[[ RECORD EXCERPTS open ]]

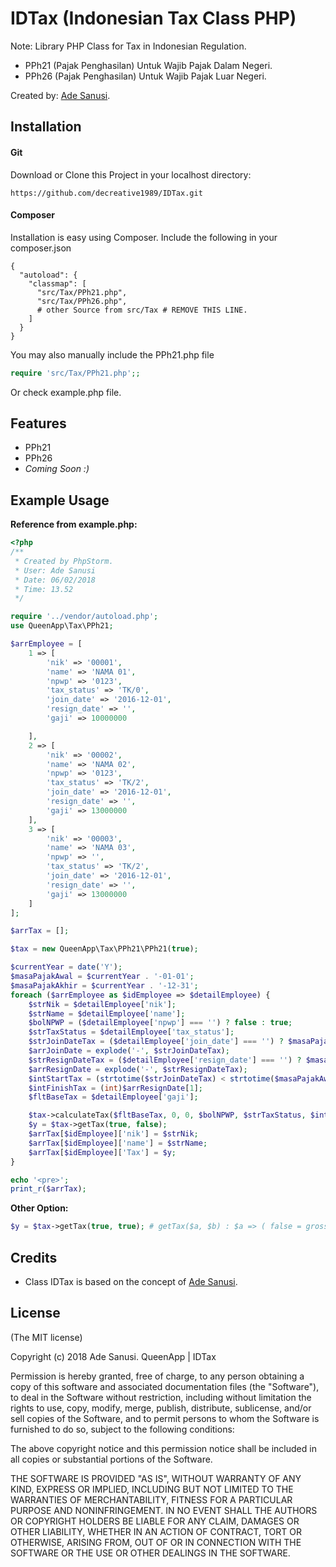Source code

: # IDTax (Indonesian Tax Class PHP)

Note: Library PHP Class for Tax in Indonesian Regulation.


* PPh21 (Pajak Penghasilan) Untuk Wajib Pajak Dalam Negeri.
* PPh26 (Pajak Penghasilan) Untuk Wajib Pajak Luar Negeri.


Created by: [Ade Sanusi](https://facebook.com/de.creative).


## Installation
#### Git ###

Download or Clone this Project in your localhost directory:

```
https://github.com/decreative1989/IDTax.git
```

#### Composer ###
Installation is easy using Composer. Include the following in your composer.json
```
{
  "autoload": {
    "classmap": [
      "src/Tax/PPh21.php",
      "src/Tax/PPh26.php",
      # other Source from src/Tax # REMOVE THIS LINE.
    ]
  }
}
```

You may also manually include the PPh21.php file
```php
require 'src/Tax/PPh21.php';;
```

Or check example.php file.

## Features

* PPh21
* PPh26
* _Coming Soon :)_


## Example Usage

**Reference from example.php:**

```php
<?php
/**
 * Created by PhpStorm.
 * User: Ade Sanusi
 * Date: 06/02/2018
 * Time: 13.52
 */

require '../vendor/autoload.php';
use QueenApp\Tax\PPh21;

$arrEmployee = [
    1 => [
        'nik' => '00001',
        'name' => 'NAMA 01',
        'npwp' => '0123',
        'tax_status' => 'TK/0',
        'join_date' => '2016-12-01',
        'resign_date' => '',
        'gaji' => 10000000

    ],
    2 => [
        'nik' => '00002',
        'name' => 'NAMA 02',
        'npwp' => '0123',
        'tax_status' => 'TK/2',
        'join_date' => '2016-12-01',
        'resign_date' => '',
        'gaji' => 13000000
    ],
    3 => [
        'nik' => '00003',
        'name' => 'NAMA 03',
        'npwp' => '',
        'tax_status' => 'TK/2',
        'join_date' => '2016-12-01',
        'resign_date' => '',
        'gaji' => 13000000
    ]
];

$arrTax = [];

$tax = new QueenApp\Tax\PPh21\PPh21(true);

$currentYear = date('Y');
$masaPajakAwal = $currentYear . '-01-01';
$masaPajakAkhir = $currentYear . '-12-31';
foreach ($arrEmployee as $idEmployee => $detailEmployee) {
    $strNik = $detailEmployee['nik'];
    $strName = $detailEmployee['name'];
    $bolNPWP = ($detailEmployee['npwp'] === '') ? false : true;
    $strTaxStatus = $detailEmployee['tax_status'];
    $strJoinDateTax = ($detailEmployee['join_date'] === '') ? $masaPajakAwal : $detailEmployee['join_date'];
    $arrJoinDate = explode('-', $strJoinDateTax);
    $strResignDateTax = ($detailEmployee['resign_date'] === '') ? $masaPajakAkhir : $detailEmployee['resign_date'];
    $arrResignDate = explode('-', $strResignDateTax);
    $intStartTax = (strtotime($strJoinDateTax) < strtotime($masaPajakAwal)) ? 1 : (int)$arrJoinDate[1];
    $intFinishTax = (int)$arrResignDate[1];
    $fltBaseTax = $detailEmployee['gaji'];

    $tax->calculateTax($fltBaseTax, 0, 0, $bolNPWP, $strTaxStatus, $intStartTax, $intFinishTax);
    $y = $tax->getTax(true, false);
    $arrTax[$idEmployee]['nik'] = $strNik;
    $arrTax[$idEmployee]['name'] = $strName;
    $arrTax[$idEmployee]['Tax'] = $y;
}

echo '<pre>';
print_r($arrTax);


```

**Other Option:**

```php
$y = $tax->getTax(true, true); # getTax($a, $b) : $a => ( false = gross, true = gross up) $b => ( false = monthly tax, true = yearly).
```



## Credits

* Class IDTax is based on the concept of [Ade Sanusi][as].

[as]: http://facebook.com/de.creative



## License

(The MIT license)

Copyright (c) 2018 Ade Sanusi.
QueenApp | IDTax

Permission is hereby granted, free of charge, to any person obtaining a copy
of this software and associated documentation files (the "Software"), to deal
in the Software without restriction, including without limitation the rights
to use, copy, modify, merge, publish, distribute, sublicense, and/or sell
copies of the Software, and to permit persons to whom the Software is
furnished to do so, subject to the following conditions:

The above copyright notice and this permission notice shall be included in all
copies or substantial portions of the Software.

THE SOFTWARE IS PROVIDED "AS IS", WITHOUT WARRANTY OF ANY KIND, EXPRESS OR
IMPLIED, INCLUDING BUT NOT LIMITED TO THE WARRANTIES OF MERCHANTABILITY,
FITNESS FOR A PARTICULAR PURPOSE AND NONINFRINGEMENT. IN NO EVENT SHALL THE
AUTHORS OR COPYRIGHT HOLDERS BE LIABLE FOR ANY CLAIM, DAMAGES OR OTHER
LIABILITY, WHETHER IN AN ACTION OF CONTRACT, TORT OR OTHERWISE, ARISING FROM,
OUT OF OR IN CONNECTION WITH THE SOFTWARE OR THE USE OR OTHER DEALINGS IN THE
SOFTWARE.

[[ RECORD EXCERPTS closed ]]
[[ RECORD EXCERPTS open ]]

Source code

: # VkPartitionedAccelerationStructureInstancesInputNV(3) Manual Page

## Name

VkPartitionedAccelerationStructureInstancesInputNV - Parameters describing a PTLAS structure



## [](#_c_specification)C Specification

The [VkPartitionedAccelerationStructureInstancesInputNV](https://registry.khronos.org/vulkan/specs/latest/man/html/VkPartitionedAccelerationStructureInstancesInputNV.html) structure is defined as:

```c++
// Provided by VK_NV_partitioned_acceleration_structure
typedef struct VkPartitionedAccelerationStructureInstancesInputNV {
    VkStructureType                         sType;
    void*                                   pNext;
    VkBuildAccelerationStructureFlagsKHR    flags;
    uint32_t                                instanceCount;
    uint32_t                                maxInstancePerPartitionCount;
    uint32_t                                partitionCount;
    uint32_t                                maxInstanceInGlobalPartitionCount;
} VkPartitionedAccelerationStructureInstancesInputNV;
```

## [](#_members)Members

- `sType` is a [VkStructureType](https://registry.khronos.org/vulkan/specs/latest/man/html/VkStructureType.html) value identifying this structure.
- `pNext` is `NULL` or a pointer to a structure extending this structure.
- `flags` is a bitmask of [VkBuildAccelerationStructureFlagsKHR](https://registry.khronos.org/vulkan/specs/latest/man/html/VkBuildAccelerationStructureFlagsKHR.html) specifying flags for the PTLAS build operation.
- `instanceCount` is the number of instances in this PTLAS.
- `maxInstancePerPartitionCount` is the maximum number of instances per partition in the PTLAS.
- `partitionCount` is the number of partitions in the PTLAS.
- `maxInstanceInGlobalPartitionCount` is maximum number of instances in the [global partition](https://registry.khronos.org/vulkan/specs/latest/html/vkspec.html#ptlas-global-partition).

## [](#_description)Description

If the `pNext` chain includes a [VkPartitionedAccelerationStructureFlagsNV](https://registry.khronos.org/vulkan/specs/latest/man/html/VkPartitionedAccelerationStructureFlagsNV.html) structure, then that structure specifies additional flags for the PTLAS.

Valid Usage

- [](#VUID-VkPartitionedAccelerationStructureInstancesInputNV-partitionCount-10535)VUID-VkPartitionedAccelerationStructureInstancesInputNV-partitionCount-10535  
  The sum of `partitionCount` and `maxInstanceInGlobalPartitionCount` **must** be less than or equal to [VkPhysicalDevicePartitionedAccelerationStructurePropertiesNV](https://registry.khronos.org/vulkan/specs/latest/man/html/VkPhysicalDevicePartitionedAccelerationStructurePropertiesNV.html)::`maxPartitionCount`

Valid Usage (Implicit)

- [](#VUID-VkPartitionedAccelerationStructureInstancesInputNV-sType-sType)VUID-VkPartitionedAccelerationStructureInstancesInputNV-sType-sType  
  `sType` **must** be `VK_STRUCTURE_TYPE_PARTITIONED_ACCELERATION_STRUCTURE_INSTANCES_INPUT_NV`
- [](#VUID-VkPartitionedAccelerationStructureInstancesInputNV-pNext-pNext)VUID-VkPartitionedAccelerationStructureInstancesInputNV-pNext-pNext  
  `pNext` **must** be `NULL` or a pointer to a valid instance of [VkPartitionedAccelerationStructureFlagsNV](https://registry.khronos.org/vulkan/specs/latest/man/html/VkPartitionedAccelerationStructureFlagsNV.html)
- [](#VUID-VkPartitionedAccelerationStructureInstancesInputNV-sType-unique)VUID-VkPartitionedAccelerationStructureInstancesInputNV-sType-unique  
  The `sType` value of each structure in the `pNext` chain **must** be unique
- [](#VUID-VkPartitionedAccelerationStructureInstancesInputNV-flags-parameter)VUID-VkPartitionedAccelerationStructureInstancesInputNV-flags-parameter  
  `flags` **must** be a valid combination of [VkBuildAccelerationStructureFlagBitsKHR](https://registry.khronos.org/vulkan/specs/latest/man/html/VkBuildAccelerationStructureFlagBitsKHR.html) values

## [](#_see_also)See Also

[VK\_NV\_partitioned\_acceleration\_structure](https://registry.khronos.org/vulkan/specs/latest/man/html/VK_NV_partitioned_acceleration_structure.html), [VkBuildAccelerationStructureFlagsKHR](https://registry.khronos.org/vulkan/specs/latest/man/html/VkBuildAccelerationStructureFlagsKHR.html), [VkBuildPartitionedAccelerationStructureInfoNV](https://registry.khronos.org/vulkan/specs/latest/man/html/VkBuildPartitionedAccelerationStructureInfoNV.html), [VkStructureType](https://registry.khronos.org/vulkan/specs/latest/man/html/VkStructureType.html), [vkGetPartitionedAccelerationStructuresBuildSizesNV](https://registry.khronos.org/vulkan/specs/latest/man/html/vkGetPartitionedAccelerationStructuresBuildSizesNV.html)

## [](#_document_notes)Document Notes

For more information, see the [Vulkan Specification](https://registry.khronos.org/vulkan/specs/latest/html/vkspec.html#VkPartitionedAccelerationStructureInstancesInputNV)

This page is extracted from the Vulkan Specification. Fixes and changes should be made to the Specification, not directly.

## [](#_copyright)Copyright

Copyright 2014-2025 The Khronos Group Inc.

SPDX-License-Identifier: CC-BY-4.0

[[ RECORD EXCERPTS closed ]]

Every line holding the string "your" should be copied here, so please find those lines in the data.

Download or Clone this Project in your localhost directory:
Installation is easy using Composer. Include the following in your composer.json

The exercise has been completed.